RECORDS FOR THE EXERCISE:
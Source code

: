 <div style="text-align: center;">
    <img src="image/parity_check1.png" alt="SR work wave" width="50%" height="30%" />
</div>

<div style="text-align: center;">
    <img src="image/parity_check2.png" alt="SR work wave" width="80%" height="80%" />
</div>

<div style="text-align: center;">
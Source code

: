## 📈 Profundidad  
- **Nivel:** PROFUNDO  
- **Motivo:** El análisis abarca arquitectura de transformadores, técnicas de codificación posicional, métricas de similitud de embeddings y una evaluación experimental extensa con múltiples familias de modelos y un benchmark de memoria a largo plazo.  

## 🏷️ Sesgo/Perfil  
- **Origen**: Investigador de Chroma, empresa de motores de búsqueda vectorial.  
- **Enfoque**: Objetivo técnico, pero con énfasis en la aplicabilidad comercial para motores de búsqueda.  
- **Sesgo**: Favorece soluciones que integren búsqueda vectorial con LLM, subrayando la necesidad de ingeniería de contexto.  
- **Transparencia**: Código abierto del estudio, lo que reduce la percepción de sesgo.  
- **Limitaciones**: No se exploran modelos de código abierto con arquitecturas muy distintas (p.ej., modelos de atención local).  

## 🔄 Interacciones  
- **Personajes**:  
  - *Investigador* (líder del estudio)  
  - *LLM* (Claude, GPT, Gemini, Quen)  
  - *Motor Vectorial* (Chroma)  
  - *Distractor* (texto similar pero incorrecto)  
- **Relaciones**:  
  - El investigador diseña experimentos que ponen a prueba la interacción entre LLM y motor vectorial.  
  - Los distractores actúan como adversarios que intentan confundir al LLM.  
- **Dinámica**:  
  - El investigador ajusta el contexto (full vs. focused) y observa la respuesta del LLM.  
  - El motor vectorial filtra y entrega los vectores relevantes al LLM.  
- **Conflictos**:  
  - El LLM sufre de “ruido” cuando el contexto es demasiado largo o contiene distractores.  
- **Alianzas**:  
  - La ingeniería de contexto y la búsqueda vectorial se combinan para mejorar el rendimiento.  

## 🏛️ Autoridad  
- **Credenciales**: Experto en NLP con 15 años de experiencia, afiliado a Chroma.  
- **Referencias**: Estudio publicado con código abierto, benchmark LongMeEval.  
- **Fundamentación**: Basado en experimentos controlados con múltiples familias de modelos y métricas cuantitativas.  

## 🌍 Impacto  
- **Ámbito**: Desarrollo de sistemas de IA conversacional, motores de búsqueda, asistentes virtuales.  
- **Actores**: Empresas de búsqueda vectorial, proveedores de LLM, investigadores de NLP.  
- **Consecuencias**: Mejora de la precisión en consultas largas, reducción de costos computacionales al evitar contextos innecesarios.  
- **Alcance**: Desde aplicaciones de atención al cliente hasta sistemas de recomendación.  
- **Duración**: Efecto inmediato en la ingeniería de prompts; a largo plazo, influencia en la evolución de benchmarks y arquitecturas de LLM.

WHAT TO DO: Only lines of the data holding the word "pero" go in the answer. Please copy each of them.

SOLUTION TO THIS TASK:
- **Enfoque**: Objetivo técnico, pero con énfasis en la aplicabilidad comercial para motores de búsqueda.  
  - *Distractor* (texto similar pero incorrecto)  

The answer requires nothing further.